Create a Debezium source connector for PostgreSQL

The Debezium source connector extracts the changes committed to the transaction log in a relational database, such as PostgreSQL, and writes them to an Apache Kafka topic in a standard format where they can be transformed and read by multiple consumers.

Tip

Sourcing data from a database into Apache Kafka decouples the database from the set of consumers.

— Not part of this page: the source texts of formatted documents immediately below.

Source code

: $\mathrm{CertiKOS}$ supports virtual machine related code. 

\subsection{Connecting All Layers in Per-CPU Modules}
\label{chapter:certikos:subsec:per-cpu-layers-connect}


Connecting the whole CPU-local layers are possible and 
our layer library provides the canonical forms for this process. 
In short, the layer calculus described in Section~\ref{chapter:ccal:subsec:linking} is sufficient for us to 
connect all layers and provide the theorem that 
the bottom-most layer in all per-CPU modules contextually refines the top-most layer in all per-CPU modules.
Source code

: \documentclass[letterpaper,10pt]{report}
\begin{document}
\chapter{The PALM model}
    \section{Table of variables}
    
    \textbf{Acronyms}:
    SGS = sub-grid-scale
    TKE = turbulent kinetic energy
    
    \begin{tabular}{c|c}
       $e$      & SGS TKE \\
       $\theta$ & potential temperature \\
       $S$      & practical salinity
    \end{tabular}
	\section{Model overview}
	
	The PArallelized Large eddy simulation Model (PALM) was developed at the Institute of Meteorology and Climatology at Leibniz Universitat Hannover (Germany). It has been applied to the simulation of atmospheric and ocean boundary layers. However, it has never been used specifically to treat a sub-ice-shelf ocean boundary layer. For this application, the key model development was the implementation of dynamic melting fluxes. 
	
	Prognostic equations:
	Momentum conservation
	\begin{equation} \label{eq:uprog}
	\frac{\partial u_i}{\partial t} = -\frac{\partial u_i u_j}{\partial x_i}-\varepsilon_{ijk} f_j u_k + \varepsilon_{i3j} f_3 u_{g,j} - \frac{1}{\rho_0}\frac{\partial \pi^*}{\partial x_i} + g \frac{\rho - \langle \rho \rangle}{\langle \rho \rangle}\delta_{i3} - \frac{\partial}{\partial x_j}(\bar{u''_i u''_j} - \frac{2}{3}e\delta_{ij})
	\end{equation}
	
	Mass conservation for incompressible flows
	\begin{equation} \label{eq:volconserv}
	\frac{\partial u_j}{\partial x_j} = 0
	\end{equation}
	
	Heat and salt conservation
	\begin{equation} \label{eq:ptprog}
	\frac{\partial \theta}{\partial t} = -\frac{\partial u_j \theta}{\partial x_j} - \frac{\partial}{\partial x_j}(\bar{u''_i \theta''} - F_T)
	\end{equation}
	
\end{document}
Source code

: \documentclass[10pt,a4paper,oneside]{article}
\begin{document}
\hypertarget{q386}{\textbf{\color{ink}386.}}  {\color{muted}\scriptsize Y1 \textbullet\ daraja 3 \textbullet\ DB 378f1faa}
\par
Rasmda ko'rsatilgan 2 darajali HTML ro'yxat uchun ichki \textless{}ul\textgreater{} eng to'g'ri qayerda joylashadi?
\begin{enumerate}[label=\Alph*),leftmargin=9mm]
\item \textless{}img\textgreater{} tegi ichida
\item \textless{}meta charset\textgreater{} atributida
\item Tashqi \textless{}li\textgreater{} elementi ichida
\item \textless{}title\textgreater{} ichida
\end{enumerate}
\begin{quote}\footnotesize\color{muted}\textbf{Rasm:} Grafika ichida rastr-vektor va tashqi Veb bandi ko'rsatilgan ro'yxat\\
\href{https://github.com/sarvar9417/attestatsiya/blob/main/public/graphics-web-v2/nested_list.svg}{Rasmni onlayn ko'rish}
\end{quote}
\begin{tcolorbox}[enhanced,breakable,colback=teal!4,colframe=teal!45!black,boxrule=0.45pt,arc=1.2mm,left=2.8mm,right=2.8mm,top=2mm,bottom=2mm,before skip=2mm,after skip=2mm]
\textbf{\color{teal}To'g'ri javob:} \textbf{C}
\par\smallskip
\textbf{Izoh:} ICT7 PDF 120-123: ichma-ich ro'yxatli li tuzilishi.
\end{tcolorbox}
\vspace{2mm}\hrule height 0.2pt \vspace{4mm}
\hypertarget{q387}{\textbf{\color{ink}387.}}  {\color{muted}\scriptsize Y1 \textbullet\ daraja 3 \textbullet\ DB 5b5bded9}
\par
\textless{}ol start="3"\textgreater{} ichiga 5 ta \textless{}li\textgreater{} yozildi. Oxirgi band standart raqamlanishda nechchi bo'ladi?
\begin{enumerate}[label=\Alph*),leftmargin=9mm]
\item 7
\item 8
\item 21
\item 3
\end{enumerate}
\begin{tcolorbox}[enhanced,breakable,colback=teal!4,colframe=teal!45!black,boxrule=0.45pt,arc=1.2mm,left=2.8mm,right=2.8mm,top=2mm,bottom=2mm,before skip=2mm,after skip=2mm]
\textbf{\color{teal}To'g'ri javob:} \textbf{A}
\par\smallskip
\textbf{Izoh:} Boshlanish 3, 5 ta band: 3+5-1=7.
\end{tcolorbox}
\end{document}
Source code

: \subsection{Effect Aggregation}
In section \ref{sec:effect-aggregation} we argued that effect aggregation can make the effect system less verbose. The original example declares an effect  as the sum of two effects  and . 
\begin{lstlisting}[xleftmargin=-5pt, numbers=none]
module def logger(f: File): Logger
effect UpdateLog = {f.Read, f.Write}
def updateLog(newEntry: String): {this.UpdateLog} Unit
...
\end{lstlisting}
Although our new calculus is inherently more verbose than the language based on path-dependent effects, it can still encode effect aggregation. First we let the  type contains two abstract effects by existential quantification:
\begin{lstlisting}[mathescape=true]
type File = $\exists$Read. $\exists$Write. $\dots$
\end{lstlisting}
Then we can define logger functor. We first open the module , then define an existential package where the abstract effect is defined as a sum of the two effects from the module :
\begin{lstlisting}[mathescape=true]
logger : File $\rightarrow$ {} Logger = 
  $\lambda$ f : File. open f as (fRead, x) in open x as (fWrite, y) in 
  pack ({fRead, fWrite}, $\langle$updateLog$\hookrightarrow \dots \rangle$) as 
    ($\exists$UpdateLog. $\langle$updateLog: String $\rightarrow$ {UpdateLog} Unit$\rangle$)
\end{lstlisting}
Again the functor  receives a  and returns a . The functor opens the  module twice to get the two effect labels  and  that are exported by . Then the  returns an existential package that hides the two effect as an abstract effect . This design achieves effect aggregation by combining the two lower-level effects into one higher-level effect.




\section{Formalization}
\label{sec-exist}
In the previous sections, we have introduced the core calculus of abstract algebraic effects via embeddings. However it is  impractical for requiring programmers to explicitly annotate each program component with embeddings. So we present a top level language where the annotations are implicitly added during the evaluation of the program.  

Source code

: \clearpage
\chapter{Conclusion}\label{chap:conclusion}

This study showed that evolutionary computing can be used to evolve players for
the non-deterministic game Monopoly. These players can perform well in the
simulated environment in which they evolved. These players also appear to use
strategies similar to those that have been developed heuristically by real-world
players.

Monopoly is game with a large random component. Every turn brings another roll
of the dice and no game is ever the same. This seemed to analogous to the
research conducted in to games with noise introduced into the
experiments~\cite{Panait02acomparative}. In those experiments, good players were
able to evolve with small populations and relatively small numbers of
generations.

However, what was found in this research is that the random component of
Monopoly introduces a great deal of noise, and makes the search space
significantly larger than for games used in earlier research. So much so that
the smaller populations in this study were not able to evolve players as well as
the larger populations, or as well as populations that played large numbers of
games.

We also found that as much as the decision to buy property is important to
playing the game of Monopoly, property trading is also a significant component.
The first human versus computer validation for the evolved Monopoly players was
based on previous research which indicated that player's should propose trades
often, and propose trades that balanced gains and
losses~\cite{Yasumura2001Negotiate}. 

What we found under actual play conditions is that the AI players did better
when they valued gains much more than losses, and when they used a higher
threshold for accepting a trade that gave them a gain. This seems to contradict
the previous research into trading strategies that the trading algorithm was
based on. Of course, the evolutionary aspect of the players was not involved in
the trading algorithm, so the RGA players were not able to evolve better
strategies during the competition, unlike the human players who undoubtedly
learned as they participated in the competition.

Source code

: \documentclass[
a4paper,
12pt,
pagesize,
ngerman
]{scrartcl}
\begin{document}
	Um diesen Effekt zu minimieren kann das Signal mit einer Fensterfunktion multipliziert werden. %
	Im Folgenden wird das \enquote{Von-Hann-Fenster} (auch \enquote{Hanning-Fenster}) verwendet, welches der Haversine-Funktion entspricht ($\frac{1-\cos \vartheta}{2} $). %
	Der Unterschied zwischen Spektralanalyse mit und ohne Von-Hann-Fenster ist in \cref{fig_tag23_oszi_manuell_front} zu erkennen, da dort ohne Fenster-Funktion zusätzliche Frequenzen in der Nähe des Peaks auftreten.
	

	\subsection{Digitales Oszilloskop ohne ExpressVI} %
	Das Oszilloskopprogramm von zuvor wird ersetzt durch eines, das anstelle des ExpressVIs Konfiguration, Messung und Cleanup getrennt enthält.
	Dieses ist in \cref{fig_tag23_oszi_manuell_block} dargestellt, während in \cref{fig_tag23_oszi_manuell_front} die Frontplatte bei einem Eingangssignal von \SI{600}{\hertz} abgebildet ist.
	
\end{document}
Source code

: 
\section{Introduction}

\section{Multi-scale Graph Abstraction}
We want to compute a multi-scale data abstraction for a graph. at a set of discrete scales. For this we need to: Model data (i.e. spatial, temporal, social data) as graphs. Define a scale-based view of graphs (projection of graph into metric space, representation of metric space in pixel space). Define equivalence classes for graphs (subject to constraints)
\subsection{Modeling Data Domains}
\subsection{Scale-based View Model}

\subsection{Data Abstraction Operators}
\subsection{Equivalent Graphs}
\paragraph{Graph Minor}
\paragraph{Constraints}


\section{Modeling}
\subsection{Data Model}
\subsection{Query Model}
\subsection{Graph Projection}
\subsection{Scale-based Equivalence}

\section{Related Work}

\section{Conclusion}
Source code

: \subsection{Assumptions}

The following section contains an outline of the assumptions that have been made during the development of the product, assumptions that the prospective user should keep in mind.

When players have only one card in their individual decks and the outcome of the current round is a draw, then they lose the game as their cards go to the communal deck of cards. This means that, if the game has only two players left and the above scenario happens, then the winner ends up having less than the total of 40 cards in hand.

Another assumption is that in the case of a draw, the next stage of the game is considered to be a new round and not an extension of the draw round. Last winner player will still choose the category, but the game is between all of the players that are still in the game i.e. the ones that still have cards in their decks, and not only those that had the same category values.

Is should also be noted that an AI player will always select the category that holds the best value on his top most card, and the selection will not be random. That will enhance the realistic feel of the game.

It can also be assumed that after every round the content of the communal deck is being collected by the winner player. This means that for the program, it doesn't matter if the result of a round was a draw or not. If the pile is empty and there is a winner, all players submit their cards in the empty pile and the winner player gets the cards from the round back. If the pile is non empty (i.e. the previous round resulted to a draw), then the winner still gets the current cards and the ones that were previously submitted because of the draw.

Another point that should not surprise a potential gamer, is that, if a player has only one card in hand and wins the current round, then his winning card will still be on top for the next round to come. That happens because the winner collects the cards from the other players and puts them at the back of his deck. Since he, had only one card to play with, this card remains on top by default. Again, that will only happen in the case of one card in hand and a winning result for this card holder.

Once the data is in Apache Kafka, multiple applications can access it without adding any additional query overhead to the source database.

Prerequisites

To setup a Debezium source connector pointing to PostgreSQL, you need an Aiven for Apache Kafka service with Kafka Connect enabled or a dedicated Aiven for Apache Kafka Connect cluster.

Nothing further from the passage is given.